For this exercise, copy the data exactly and omit any images.

--------------------

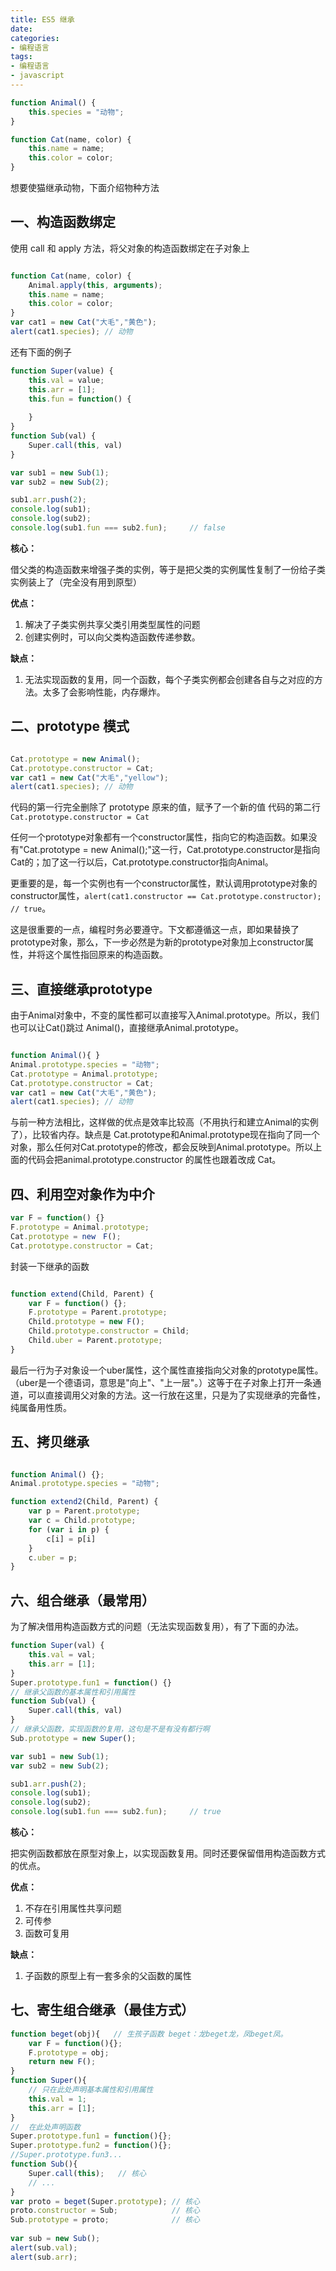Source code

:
 ```yaml
---
title: ES5 继承
date: 
categories:
- 编程语言
tags:
- 编程语言
- javascript
---
```


```javascript
function Animal() {
    this.species = "动物";
}

function Cat(name, color) {
    this.name = name;
    this.color = color;
}
```

想要使猫继承动物，下面介绍物种方法

## 一、构造函数绑定

使用 call 和 apply 方法，将父对象的构造函数绑定在子对象上

```javascript

function Cat(name, color) {
    Animal.apply(this, arguments);
    this.name = name;
    this.color = color;
}
var cat1 = new Cat("大毛","黄色");
alert(cat1.species); // 动物

```
还有下面的例子
```javascript
function Super(value) {
    this.val = value;
    this.arr = [1];
    this.fun = function() {
        
    }
}
function Sub(val) {
    Super.call(this, val)
}

var sub1 = new Sub(1);
var sub2 = new Sub(2);

sub1.arr.push(2);
console.log(sub1);
console.log(sub2);
console.log(sub1.fun === sub2.fun);		// false
```

**核心：**

借父类的构造函数来增强子类的实例，等于是把父类的实例属性复制了一份给子类实例装上了（完全没有用到原型）

**优点：**

1. 解决了子类实例共享父类引用类型属性的问题
2. 创建实例时，可以向父类构造函数传递参数。

**缺点：**

1. 无法实现函数的复用，同一个函数，每个子类实例都会创建各自与之对应的方法。太多了会影响性能，内存爆炸。

## 二、prototype 模式

```javascript

Cat.prototype = new Animal();
Cat.prototype.constructor = Cat;
var cat1 = new Cat("大毛","yellow");
alert(cat1.species); // 动物

```

代码的第一行完全删除了 prototype 原来的值，赋予了一个新的值
代码的第二行 `Cat.prototype.constructor = Cat`

任何一个prototype对象都有一个constructor属性，指向它的构造函数。如果没有"Cat.prototype = new Animal();"这一行，Cat.prototype.constructor是指向Cat的；加了这一行以后，Cat.prototype.constructor指向Animal。

更重要的是，每一个实例也有一个constructor属性，默认调用prototype对象的constructor属性，`alert(cat1.constructor == Cat.prototype.constructor); // true`。

这是很重要的一点，编程时务必要遵守。下文都遵循这一点，即如果替换了prototype对象，那么，下一步必然是为新的prototype对象加上constructor属性，并将这个属性指回原来的构造函数。

## 三、直接继承prototype

由于Animal对象中，不变的属性都可以直接写入Animal.prototype。所以，我们也可以让Cat()跳过 Animal()，直接继承Animal.prototype。

```javascript

function Animal(){ }
Animal.prototype.species = "动物";
Cat.prototype = Animal.prototype;
Cat.prototype.constructor = Cat;
var cat1 = new Cat("大毛","黄色");
alert(cat1.species); // 动物

```

与前一种方法相比，这样做的优点是效率比较高（不用执行和建立Animal的实例了），比较省内存。缺点是 Cat.prototype和Animal.prototype现在指向了同一个对象，那么任何对Cat.prototype的修改，都会反映到Animal.prototype。所以上面的代码会把animal.prototype.constructor 的属性也跟着改成 Cat。

## 四、利用空对象作为中介

```javascript
var F = function() {}
F.prototype = Animal.prototype;
Cat.prototype = new　F();
Cat.prototype.constructor = Cat;

```

封装一下继承的函数

```javascript

function extend(Child, Parent) {
    var F = function() {};
    F.prototype = Parent.prototype;
    Child.prototype = new F();
    Child.prototype.constructor = Child;
    Child.uber = Parent.prototype;
}
```

最后一行为子对象设一个uber属性，这个属性直接指向父对象的prototype属性。（uber是一个德语词，意思是"向上"、"上一层"。）这等于在子对象上打开一条通道，可以直接调用父对象的方法。这一行放在这里，只是为了实现继承的完备性，纯属备用性质。

## 五、拷贝继承

```javascript

function Animal() {};
Animal.prototype.species = "动物";

function extend2(Child, Parent) {
    var p = Parent.prototype;
    var c = Child.prototype;
    for (var i in p) {
        c[i] = p[i]
    }
    c.uber = p;
}
```

## 六、组合继承（最常用）

为了解决借用构造函数方式的问题（无法实现函数复用），有了下面的办法。

```javascript
function Super(val) {
    this.val = val;
    this.arr = [1];
}
Super.prototype.fun1 = function() {}
// 继承父函数的基本属性和引用属性
function Sub(val) {
    Super.call(this, val)
}
// 继承父函数，实现函数的复用，这句是不是有没有都行啊
Sub.prototype = new Super();

var sub1 = new Sub(1);
var sub2 = new Sub(2);

sub1.arr.push(2);
console.log(sub1);
console.log(sub2);
console.log(sub1.fun === sub2.fun);		// true
```

**核心：**

把实例函数都放在原型对象上，以实现函数复用。同时还要保留借用构造函数方式的优点。

**优点：**

1. 不存在引用属性共享问题
2. 可传参
3. 函数可复用

**缺点：**

1. 子函数的原型上有一套多余的父函数的属性



## 七、寄生组合继承（最佳方式）

```javascript
function beget(obj){   // 生孩子函数 beget：龙beget龙，凤beget凤。
    var F = function(){};
    F.prototype = obj;
    return new F();
}
function Super(){
    // 只在此处声明基本属性和引用属性
    this.val = 1;
    this.arr = [1];
}
//  在此处声明函数
Super.prototype.fun1 = function(){};
Super.prototype.fun2 = function(){};
//Super.prototype.fun3...
function Sub(){
    Super.call(this);   // 核心
    // ...
}
var proto = beget(Super.prototype); // 核心
proto.constructor = Sub;            // 核心
Sub.prototype = proto;              // 核心
 
var sub = new Sub();
alert(sub.val);
alert(sub.arr);
```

--------------------

**The completed task**
Source code

:
 ```yaml
---
title: ES5 继承
date: 
categories:
- 编程语言
tags:
- 编程语言
- javascript
---
```


```javascript
function Animal() {
    this.species = "动物";
}

function Cat(name, color) {
    this.name = name;
    this.color = color;
}
```

想要使猫继承动物，下面介绍物种方法

## 一、构造函数绑定

使用 call 和 apply 方法，将父对象的构造函数绑定在子对象上

```javascript

function Cat(name, color) {
    Animal.apply(this, arguments);
    this.name = name;
    this.color = color;
}
var cat1 = new Cat("大毛","黄色");
alert(cat1.species); // 动物

```
还有下面的例子
```javascript
function Super(value) {
    this.val = value;
    this.arr = [1];
    this.fun = function() {
        
    }
}
function Sub(val) {
    Super.call(this, val)
}

var sub1 = new Sub(1);
var sub2 = new Sub(2);

sub1.arr.push(2);
console.log(sub1);
console.log(sub2);
console.log(sub1.fun === sub2.fun);		// false
```

**核心：**

借父类的构造函数来增强子类的实例，等于是把父类的实例属性复制了一份给子类实例装上了（完全没有用到原型）

**优点：**

1. 解决了子类实例共享父类引用类型属性的问题
2. 创建实例时，可以向父类构造函数传递参数。

**缺点：**

1. 无法实现函数的复用，同一个函数，每个子类实例都会创建各自与之对应的方法。太多了会影响性能，内存爆炸。

## 二、prototype 模式

```javascript

Cat.prototype = new Animal();
Cat.prototype.constructor = Cat;
var cat1 = new Cat("大毛","yellow");
alert(cat1.species); // 动物

```

代码的第一行完全删除了 prototype 原来的值，赋予了一个新的值
代码的第二行 `Cat.prototype.constructor = Cat`

任何一个prototype对象都有一个constructor属性，指向它的构造函数。如果没有"Cat.prototype = new Animal();"这一行，Cat.prototype.constructor是指向Cat的；加了这一行以后，Cat.prototype.constructor指向Animal。

更重要的是，每一个实例也有一个constructor属性，默认调用prototype对象的constructor属性，`alert(cat1.constructor == Cat.prototype.constructor); // true`。

这是很重要的一点，编程时务必要遵守。下文都遵循这一点，即如果替换了prototype对象，那么，下一步必然是为新的prototype对象加上constructor属性，并将这个属性指回原来的构造函数。

## 三、直接继承prototype

由于Animal对象中，不变的属性都可以直接写入Animal.prototype。所以，我们也可以让Cat()跳过 Animal()，直接继承Animal.prototype。

```javascript

function Animal(){ }
Animal.prototype.species = "动物";
Cat.prototype = Animal.prototype;
Cat.prototype.constructor = Cat;
var cat1 = new Cat("大毛","黄色");
alert(cat1.species); // 动物

```

与前一种方法相比，这样做的优点是效率比较高（不用执行和建立Animal的实例了），比较省内存。缺点是 Cat.prototype和Animal.prototype现在指向了同一个对象，那么任何对Cat.prototype的修改，都会反映到Animal.prototype。所以上面的代码会把animal.prototype.constructor 的属性也跟着改成 Cat。

## 四、利用空对象作为中介

```javascript
var F = function() {}
F.prototype = Animal.prototype;
Cat.prototype = new　F();
Cat.prototype.constructor = Cat;

```

封装一下继承的函数

```javascript

function extend(Child, Parent) {
    var F = function() {};
    F.prototype = Parent.prototype;
    Child.prototype = new F();
    Child.prototype.constructor = Child;
    Child.uber = Parent.prototype;
}
```

最后一行为子对象设一个uber属性，这个属性直接指向父对象的prototype属性。（uber是一个德语词，意思是"向上"、"上一层"。）这等于在子对象上打开一条通道，可以直接调用父对象的方法。这一行放在这里，只是为了实现继承的完备性，纯属备用性质。

## 五、拷贝继承

```javascript

function Animal() {};
Animal.prototype.species = "动物";

function extend2(Child, Parent) {
    var p = Parent.prototype;
    var c = Child.prototype;
    for (var i in p) {
        c[i] = p[i]
    }
    c.uber = p;
}
```

## 六、组合继承（最常用）

为了解决借用构造函数方式的问题（无法实现函数复用），有了下面的办法。

```javascript
function Super(val) {
    this.val = val;
    this.arr = [1];
}
Super.prototype.fun1 = function() {}
// 继承父函数的基本属性和引用属性
function Sub(val) {
    Super.call(this, val)
}
// 继承父函数，实现函数的复用，这句是不是有没有都行啊
Sub.prototype = new Super();

var sub1 = new Sub(1);
var sub2 = new Sub(2);

sub1.arr.push(2);
console.log(sub1);
console.log(sub2);
console.log(sub1.fun === sub2.fun);		// true
```

**核心：**

把实例函数都放在原型对象上，以实现函数复用。同时还要保留借用构造函数方式的优点。

**优点：**

1. 不存在引用属性共享问题
2. 可传参
3. 函数可复用

**缺点：**

1. 子函数的原型上有一套多余的父函数的属性



## 七、寄生组合继承（最佳方式）

```javascript
function beget(obj){   // 生孩子函数 beget：龙beget龙，凤beget凤。
    var F = function(){};
    F.prototype = obj;
    return new F();
}
function Super(){
    // 只在此处声明基本属性和引用属性
    this.val = 1;
    this.arr = [1];
}
//  在此处声明函数
Super.prototype.fun1 = function(){};
Super.prototype.fun2 = function(){};
//Super.prototype.fun3...
function Sub(){
    Super.call(this);   // 核心
    // ...
}
var proto = beget(Super.prototype); // 核心
proto.constructor = Sub;            // 核心
Sub.prototype = proto;              // 核心
 
var sub = new Sub();
alert(sub.val);
alert(sub.arr);
```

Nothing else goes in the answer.